Scream Franhcise Poster Courtney Cox Neve Cambell- HeadStuff.ORG

Okay, lets get this straight from the start; I’m not a total slasher film geek but I do have a serious soft spot for one of the most loved and, conversely, most maligned horror sub-genres. By the time I was old enough to get into horror films Jason Takes Manhattan (Part VIII) was hitting our video shop shelves, as was Halloween 5: The Revenge of Michael Myers. Both of these, I hope you will agree, are terrible films, tired and worn out instalments in franchises that were rapidly becoming ridiculous and lazy. As I grew older I became more familiar with the originals of the Nightmare on Elm Street series, the Michael and Jason films, Child’s Play, Texas Chainsaw Massacre etc. and found that I loved them (I was a strange child). But there was one problem, none of these iconic horror films belonged to my generation. By the mid 1990s the slasher genre was a joke, at 75 years of age Donald Pleasance was still making Halloween films for god sake. It was a dead genre until Kevin Williamson, a film student at the time, decided to write a little film he called Scary Movie. Of course, this was not the Scary Movie that we all know and loathe (okay, maybe it’s just me that loathes it); it soon garnered another name – Scream.

 

I was fourteen years old when Scream was released and at this stage every penny I had was spent on film magazines and adding to my growing VHS collection (yes, you read that correctly – VHS collection.) Of course I didn’t get to see it on the big screen, being just a little bit too young at the time so, for me, Scream was the one that got away. By the age of fourteen I had cut through most of the Halloween and Friday the 13th back catalogue as well as the Nightmare on Elm Street series and countless others, I was no horror novice let me tell you yet Scream, a modestly budgeted slasher flick was the one that captured my imagination. Why? I dunno. Why do people like certain colours or days of the week? We just do. Anyway, one Saturday afternoon an uncle of mine who happened to live next door asked me if I would return a film he had rented the night before. As fate would have it, the film he had rented was Scream. Containing my excitement was difficult – I hoped the smoking trail or the Graham-shaped hole in his door didn’t give me away. Fear not, Scream did get returned to the video store, but via a detour through my own VCR machine. I was rapt from start to finish – I had just found a horror franchise that was mine.

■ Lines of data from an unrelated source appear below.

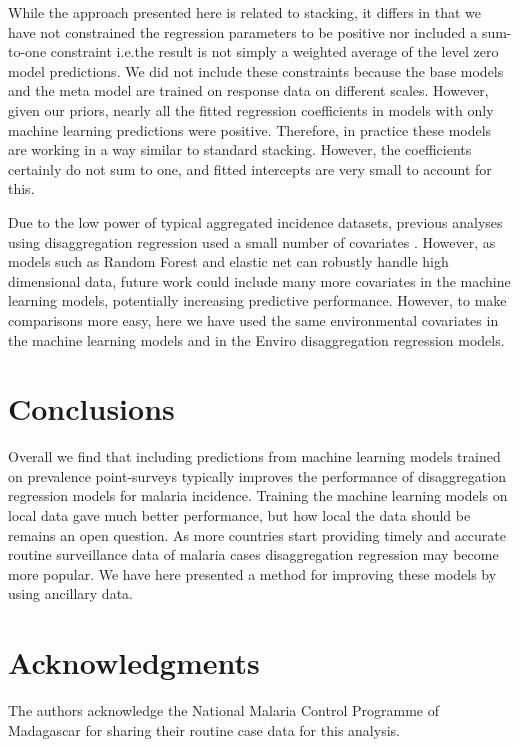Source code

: \documentclass[review]{elsarticle}
\begin{document}
While the approach presented here is related to stacking, it differs in that we have not constrained the regression parameters to be positive nor included a sum-to-one constraint i.e.\thinspace the result is not simply a weighted average of the level zero model predictions.
We did not include these constraints because the base models and the meta model are trained on response data on different scales.
However, given our priors, nearly all the fitted regression coefficients in models with only machine learning predictions were positive.
Therefore, in practice these models are working in a way similar to standard stacking.
However, the coefficients certainly do not sum to one, and fitted intercepts are very small to account for this.


Due to the low power of typical aggregated incidence datasets, previous analyses using disaggregation regression used a small number of covariates \citep{sturrock2014fine}.
However, as models such as Random Forest and elastic net can robustly handle high dimensional data, future work could include many more covariates in the machine learning models, potentially increasing predictive performance.
However, to make comparisons more easy, here we have used the same environmental covariates in the machine learning models and in the Enviro disaggregation regression models.



\section{Conclusions}

Overall we find that including predictions from machine learning models trained on prevalence point-surveys typically improves the performance of disaggregation regression models for malaria incidence.
Training the machine learning models on local data gave much better performance, but how local the data should be remains an open question.
As more countries start providing timely and accurate routine surveillance data of malaria cases disaggregation regression may become more popular.
We have here presented a method for improving these models by using ancillary data.



\section*{Acknowledgments}
The authors acknowledge the National Malaria Control Programme of Madagascar for sharing their routine case data for this analysis.

 
%
%
\end{document}
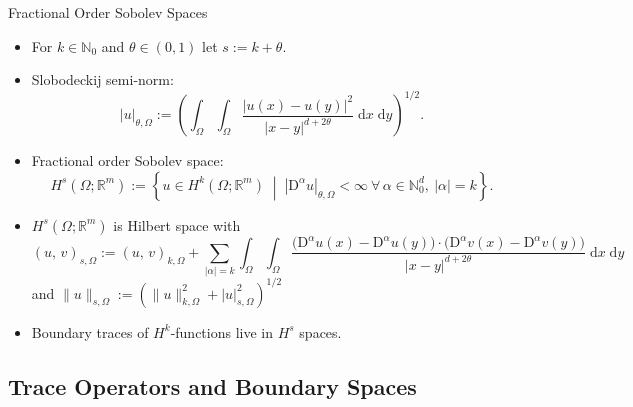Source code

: \documentclass[10pt,aspectratio=169]{beamer}
\def\N{{\mathbb N}}
\def\R{{\mathbb R}}
\def\d{{\mathrm{d}}}
\def\dx{{\d x}}
\def\dy{{\d y}}
\def\Diff{{\mathrm{D}}}
\begin{document}
\begin{frame}{Fractional Order Sobolev Spaces}
	\begin{itemize}
		\item For $k\in\N_0$ and $\theta\in (0,1)$ let $s:= k+\theta$.
		\item Slobodeckij semi-norm:
		      \begin{equation*}
			      |u|_{\theta,\Omega}
			      :=
			      \left(\int_\Omega\int_\Omega \frac{|u(x)-u(y)|^2}{|x-y|^{d+2\theta}}\;\dx\;\dy\right)^{1/2}.
		      \end{equation*}

		\item Fractional order Sobolev space:
		      \begin{equation*}
			      H^s(\Omega;\R^m)
			      :=
			      \left\{
			      u\in H^k(\Omega;\R^m)\;\middle|\; |\Diff^\alpha u|_{\theta,\Omega}<\infty \ \forall\,\alpha\in\N_0^d,\ |\alpha|=k
			      \right\}.
		      \end{equation*}
		\item $H^s(\Omega;\R^m)$ is Hilbert space with
		      \begin{equation*}
			      (u,\,v)_{s,\Omega}
			      :=
			      (u,\,v)_{k,\Omega}
			      +
			      \sum_{|\alpha|=k}
			      \int_\Omega\int_\Omega
			      \frac{\big(\Diff^\alpha u(x)-\Diff^\alpha u(y)\big)\cdot\big(\Diff^\alpha v(x)-\Diff^\alpha v(y)\big)}
			      {|x-y|^{d+2\theta}}\;\dx\;\dy
		      \end{equation*}
		      and $\|u\|_{s,\Omega}
			      :=
			      \left(
			      \|u\|_{k,\Omega}^2 + |u|_{s,\Omega}^2
			      \right)^{1/2}$
		\item Boundary traces of $H^k$-functions live in $H^s$ spaces.
	\end{itemize}
\end{frame}

\subsection{Trace Operators and Boundary Spaces}
\end{document}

Wes Craven Scream Cameo - HeadStuff.org

Mine? How could a film be mine, it certainly didn’t belong to me, I didn’t make it nor was I responsible for it. By mine I mean that Scream came along at the exact right time for me. Every generation has a film series that defines them. Scream was that series for me, a horror film about horror films that used horror films as reference points. It was clever, using pop culture with a sly little nod and a wink to the past greats of the slasher genre. I had studied long and hard, served my time and watched a lot of crap to get to this point. This was my time and I revelled in it. You see, I really was/am a film geek, I’m the Randy of my group of friends. I got all the little references throughout Scream. I knew the janitor in the hallway was not only dressed like Freddy Krueger but was also played by Wes Craven. I laughed my ass off at the Wes Carpenter comment and I loved the fact that someone had finally put down the rules of how to survive a horror film, rules that we knew but didn’t really know. I loved the dialogue and the character names and the attitudes and the jokes. For me, Scream was virtually perfect.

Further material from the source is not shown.